In the Genius Planet, Hovestadt et al. present a detailed calculation of the amount of solar panels that would be needed to satisfy current world energy needs, based on total solar emissions received per square meter on Earth [7]. That would be, for example, our current road network, which takes up about 10% land surface. Distributing energy’s abundance is a question for logistics, a question of making it accessible to everyone. The structure is that of the Internet: channeling information (or energy) from where it is to where it is needed. Much to Banham’s possible pleasure, Hovestadt et al. recognize the importance of power for operating buildings, in a similar relationship between energy and matter. The difference is that the former advocated burning of fossil fuels, while the latter authors articulated a sophisticated proposal for capturing and sharing of solar energy. Once it is converted to electricity, it becomes universally available.

The challenge we are presented with is, thus, not merely to capture the source of energy and store it (which is a significant challenge still today).

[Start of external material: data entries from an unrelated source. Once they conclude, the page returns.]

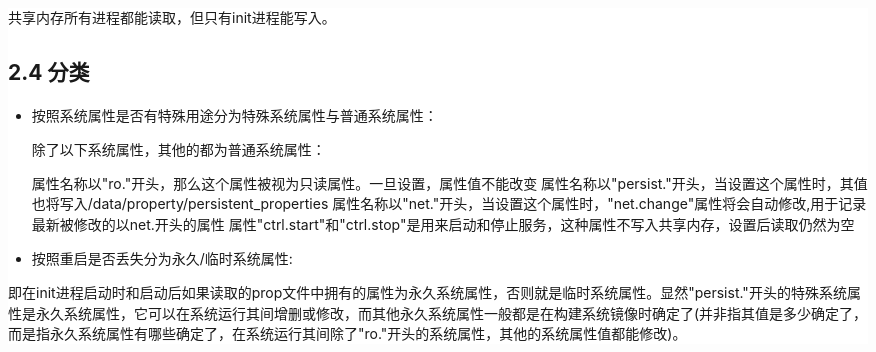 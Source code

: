 

共享内存所有进程都能读取，但只有init进程能写入。



## 2.4 分类

* 按照系统属性是否有特殊用途分为特殊系统属性与普通系统属性：

  除了以下系统属性，其他的都为普通系统属性：

  属性名称以"ro."开头，那么这个属性被视为只读属性。一旦设置，属性值不能改变
  属性名称以"persist."开头，当设置这个属性时，其值也将写入/data/property/persistent_properties
  属性名称以"net."开头，当设置这个属性时，"net.change"属性将会自动修改,用于记录最新被修改的以net.开头的属性
  属性"ctrl.start"和"ctrl.stop"是用来启动和停止服务，这种属性不写入共享内存，设置后读取仍然为空



* 按照重启是否丢失分为永久/临时系统属性:

​        即在init进程启动时和启动后如果读取的prop文件中拥有的属性为永久系统属性，否则就是临时系统属性。显然"persist."开头的特殊系统属性是永久系统属性，它可以在系统运行其间增删或修改，而其他永久系统属性一般都是在构建系统镜像时确定了(并非指其值是多少确定了，而是指永久系统属性有哪些确定了，在系统运行其间除了"ro."开头的系统属性，其他的系统属性值都能修改)。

It is in communication: how to get the energy from one place to. This is a challenge for the networking infrastructure. It is also a challenge for the way we will relate to it, the way energy will be balanced throughout.

Bühlmann observed that electricity is the only way that energy can be medial, meaning that it can carry information about itself while carrying its own energy [7]. With electricity, it is not only possible to send energy from the source to consumers, but also from one user to the other, networking the distribution. In such an ‘intelligent’ energy network a device may be used both to provide, store as well as to consume energy. This would be the Internet of energy.

5 Consequences for Human-Building Interaction

Interaction refers to something happening between and among. The first part of the word, inter- coming from the verb “to enter” (Proto Indo European) and “entera” (Old Greek for intestines), with the root en- meaning in, something that is inside, interior to. Action draws from latin actio-, referring to something being put in motion, doing, performing. In order to critically reflect upon new trends in ambient computing or what I analyze here through human-building interaction perspective, we need to see interaction with buildings as something more profound than cause-and-effect reactions between the human users and decisions taken by the infrastructure (turn on the heating, roll down the blinds). It is a question of orchestrating infrastructures.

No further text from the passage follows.